My mother and I restored an old farm house built in 1890. Its restored to how it was back then with wide floor boards. We have huge gaps in the floor, if there is a light on in the basement you know right away. The cold air comes up through the floor pretty good. The second floor is very comfortable walking around with no shoes. The floors are nice and warm. but the first floor has very cold floors in the winter. Ontop of this, the basement is cold and damp. I think a nice big stove in the basement, like my father always had (he had a defiant), would reslove all of this. We wouldn't be fighting constant cold air coming up through the floor, and we could get rid of the cold damp basement. With the gaps in our floor, it would be like central heat :) When you run a wood stove for 3 months at a time, i think one stove in the basement would heat the whole house. The stove in the kitcen would be secondary. The cold air coming up through the floors is really what makes it difficult to heat now.

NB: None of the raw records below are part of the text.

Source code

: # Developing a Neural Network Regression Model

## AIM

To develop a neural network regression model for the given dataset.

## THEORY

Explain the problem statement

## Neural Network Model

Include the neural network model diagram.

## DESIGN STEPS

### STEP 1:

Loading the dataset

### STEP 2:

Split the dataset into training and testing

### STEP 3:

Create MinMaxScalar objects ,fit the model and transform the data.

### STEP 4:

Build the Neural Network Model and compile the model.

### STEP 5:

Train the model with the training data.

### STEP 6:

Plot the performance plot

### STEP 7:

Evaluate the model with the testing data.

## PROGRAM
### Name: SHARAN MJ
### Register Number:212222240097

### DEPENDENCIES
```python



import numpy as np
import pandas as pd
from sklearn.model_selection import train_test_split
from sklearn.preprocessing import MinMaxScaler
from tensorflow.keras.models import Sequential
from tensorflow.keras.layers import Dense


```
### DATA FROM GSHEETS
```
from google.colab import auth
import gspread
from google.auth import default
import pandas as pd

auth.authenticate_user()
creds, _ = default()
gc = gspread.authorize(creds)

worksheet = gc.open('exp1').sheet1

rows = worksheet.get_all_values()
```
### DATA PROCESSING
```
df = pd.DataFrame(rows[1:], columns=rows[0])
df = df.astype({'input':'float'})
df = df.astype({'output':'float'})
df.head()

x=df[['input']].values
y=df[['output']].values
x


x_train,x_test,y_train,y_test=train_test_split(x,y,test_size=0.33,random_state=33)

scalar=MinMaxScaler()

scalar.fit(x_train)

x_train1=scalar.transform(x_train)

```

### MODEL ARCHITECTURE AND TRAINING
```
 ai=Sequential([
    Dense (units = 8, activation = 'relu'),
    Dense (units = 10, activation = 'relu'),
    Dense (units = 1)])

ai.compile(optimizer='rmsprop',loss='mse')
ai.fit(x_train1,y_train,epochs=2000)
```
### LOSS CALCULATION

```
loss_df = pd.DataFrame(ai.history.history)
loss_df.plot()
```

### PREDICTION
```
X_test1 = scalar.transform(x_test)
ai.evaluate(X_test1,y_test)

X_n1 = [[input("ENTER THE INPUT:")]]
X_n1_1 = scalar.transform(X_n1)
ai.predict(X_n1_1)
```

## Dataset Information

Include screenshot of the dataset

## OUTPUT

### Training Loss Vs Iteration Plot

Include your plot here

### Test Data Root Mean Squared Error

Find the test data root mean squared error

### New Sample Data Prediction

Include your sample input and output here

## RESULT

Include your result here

I have never bought a thimble. I am looking for some direction because there are so many. I don't have much room between the top of my foundation and the cieling in the basement so the smallest thimble possible would be best. I am currently shopping for another Vermont Castings, I assume a 6 inch thimble would probably be fine.
 
You have presented some serious safety issues with putting a thimble through wood and close clearances. And the kitchen stove can not share the same flue as the basement stove. It's an either or situation. The cheapest thing may be to seriously address leakage around the house, especially around the foundation. If the basement could be sealed up and insulated, the issue of cold floors may go away.

But please answer the questions in the previous request so that we understand the house and stove better.
 
Do you have a tape measure? It's hard to proceed with so little real information.
 
if you can safely put your woodstove in basement and its your preference then go for it. i would definitely leave the one on the first floor alone though.
 
With a small house and good circulation I am guessing that either the stove is no longer working correctly in bypass mode or that the house is leaking a lot of heat. I don't see a basement stove as a solution to these issues, just more work and money. A larger stove might help, but could be unnecessary if the current stove is sized correctly but has a plugged cat or cracked refractory shoe. Two stoves on the same flue is not permitted.

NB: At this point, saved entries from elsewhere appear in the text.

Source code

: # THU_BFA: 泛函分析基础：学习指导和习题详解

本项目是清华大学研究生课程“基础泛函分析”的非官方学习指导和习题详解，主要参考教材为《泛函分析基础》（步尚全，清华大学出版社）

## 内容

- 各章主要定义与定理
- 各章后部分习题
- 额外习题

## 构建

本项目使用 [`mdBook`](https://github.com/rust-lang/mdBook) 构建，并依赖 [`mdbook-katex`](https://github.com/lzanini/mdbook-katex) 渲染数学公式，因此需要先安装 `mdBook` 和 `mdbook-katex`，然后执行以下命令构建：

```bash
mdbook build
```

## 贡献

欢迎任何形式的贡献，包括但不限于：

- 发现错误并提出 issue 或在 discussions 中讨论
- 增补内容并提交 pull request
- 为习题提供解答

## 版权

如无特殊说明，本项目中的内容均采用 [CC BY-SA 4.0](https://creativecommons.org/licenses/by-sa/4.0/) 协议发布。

At this point it's hard to say what is the best solution. We don't know the size of the house, the stove model, stove condition, wood quality or other information that would help making an informed decision. I'm suspecting that for the price of a new stove installation that tightening up the house will provide much better comfort and savings, but maybe not.
 
rich81 said:
if you can safely put your woodstove in basement and its your preference then go for it. i would definitely leave the one on the first floor alone though.

may i add that a dehumidifier in the basemeny might help with your moisture issue?? i have my woodstove in the basemet and am currently trying to get some funds together to put one on the first floor.